Executive Order: Leadership crisis bedevilling Nigeria’s maritime sector —Aniebonam

Published by
Chief Boniface Aniebonam

THE founder of the National Association of Government Approved Freight Forwarders (NAGAFF), Chief Boniface Aniebonam, has revealed that the recently enforced Executive Order of the presidency at the nation’s seaports has shown that the sector lacks leadership qualities.

Speaking to the Nigerian Tribune exclusively, Chief Aniebonam wondered why operators and stakeholders in the nation’s maritime sector needed to be reminded by government that touting and bribery should not be allowed at the ports.
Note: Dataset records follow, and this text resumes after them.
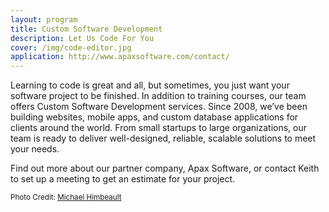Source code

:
 ```yaml
---
layout: program
title: Custom Software Development
description: Let Us Code For You
cover: /img/code-editor.jpg
application: http://www.apaxsoftware.com/contact/
---
```


Learning to code is great and all, but sometimes, you just want your software project to be finished. In addition to training courses, our team offers Custom Software Development services. Since 2008, we’ve been building websites, mobile apps, and custom database applications for clients around the world. From small startups to large organizations, our team is ready to deliver well-designed, reliable, scalable solutions to meet your needs.

Find out more about our partner company, Apax Software, or contact Keith to set up a meeting to get an estimate for your project.

<small>Photo Credit: <a href="https://www.flickr.com/photos/riebart/4466482623/">Michael Himbeault</a></small>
According to him “To me, I am not excited by the recently enforced Executive Order because the policy is talking about things that had already been in existence for years, only that there was no body man enough to implement them.

“This Executive Order showed that government seems to be frustrated that agencies in the maritime sector are not carrying out its directives.
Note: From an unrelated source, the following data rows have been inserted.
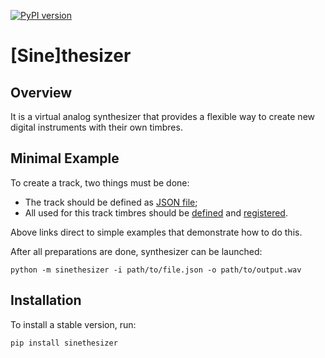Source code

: [![PyPI version](https://badge.fury.io/py/sinethesizer.svg)](https://badge.fury.io/py/sinethesizer)

# [Sine]thesizer

## Overview

It is a virtual analog synthesizer that provides a flexible way to create new digital instruments with their own timbres.

## Minimal Example

To create a track, two things must be done:
* The track should be defined as [JSON file](https://github.com/Nikolay-Lysenko/sinethesizer/blob/master/docs/examples/scale.json);
* All used for this track timbres should be [defined](https://github.com/Nikolay-Lysenko/sinethesizer/blob/master/sinethesizer/presets/basic_timbres.py) and [registered](https://github.com/Nikolay-Lysenko/sinethesizer//blob/master/sinethesizer/presets/registry.py).

Above links direct to simple examples that demonstrate how to do this.

After all preparations are done, synthesizer can be launched:
```
python -m sinethesizer -i path/to/file.json -o path/to/output.wav
```

## Installation

To install a stable version, run:
```
pip install sinethesizer
```
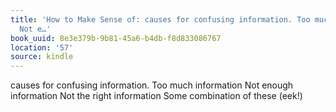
 ```yaml
---
title: 'How to Make Sense of: causes for confusing information. Too much information
  Not e…'
book_uuid: 8e3e379b-9b81-45a6-b4db-f8d833086767
location: '57'
source: kindle
---
```


causes for confusing information. Too much information Not enough information Not the right information Some combination of these (eek!)
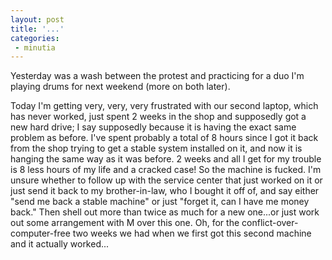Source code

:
 ```yaml
---
layout: post
title: '...'
categories:
 - minutia
---
```


Yesterday was a wash between the protest and practicing for a duo I'm playing drums for next weekend (more on both later). 



Today I'm getting very, very, very frustrated with our second laptop, which has never worked, just spent 2 weeks in the shop and supposedly got a new hard drive; I say supposedly because it is having the exact same problem as before. I've spent probably a total of 8 hours since I got it back from the shop trying to get a stable system installed on it, and now it is hanging the same way as it was before. 2 weeks and all I get for my trouble is 8 less hours of my life and a cracked case! So the machine is fucked. I'm unsure whether to follow up with the service center that just worked on it or just send it back to my brother-in-law, who I bought it off of, and say either "send me back a stable machine" or just "forget it, can I have me money back." Then shell out more than twice as much for a new one...or just work out some arrangement with M over this one. Oh, for the conflict-over-computer-free two weeks we had when we first got this second machine and it actually worked...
“You begin to wonder when a Presidential Executive Order has to remind everybody in the maritime industry that touting is not allowed at the ports; there is a law against touting, why must we allow government to remind us that touting should not be allowed at the ports? Who is supposed to have implemented that law even before the Presidential Executive Order? Does that not mean somebody somewhere is not doing what he or she is supposed to do? That simply means we have a leadership problem in our maritime sector.

“Again, in 2011/2012, the Federal Government said some agencies should leave the ports and be invited in when their presence is needed at the ports. Since that time, these agencies have remained in the ports. Why are they in the ports? Why should we have to wait for government to remind us through an Executive Order that these agencies should not be in the ports?
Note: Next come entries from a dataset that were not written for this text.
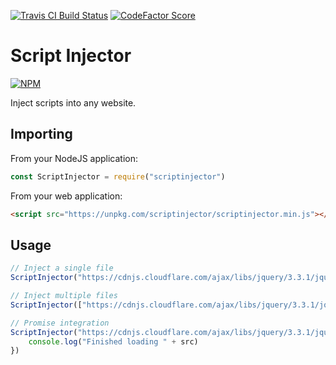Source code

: [![Travis CI Build Status](https://img.shields.io/travis/com/Richienb/scriptinjector/master.svg?style=for-the-badge)](https://travis-ci.com/Richienb/scriptinjector)
[![CodeFactor Score](https://www.codefactor.io/repository/github/Richienb/scriptinjector/badge?style=for-the-badge)](https://www.codefactor.io/repository/github/Richienb/scriptinjector)

# Script Injector

[![NPM](https://nodei.co/npm/scriptinjector.png?downloads=true&downloadRank=true&stars=true)](https://nodei.co/npm/scriptinjector)

Inject scripts into any website.

## Importing

From your NodeJS application:
```js
const ScriptInjector = require("scriptinjector")
```

From your web application:
```html
<script src="https://unpkg.com/scriptinjector/scriptinjector.min.js"></script>
```

## Usage

```js
// Inject a single file
ScriptInjector("https://cdnjs.cloudflare.com/ajax/libs/jquery/3.3.1/jquery.min.js")

// Inject multiple files
ScriptInjector(["https://cdnjs.cloudflare.com/ajax/libs/jquery/3.3.1/jquery.min.js", "https://cdnjs.cloudflare.com/ajax/libs/vue/2.6.9/vue.min.js", "https://cdnjs.cloudflare.com/ajax/libs/crypto-js/3.1.9-1/crypto-js.min.js"])

// Promise integration
ScriptInjector("https://cdnjs.cloudflare.com/ajax/libs/jquery/3.3.1/jquery.min.js").then((src) => {
    console.log("Finished loading " + src)
})
```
“Should we continue to repeat the same thing every day? It does not make sense to me. Why are we fond of tying people’s time in this county?

“In one of the items of the Executive Order, government told us that nobody should give bribe. Does it mean that we don’t know that giving or taking bribe is wrong? Do we have to again wait for government to remind us on the ills of bribe in this sector?

“Again, the question of who is supposed to enforce the law against bribery in the maritime sector prior to the Executive Order comes to the fore. Is it not a shame that agencies of government here had to wait for an Executive Order before they could begin to act?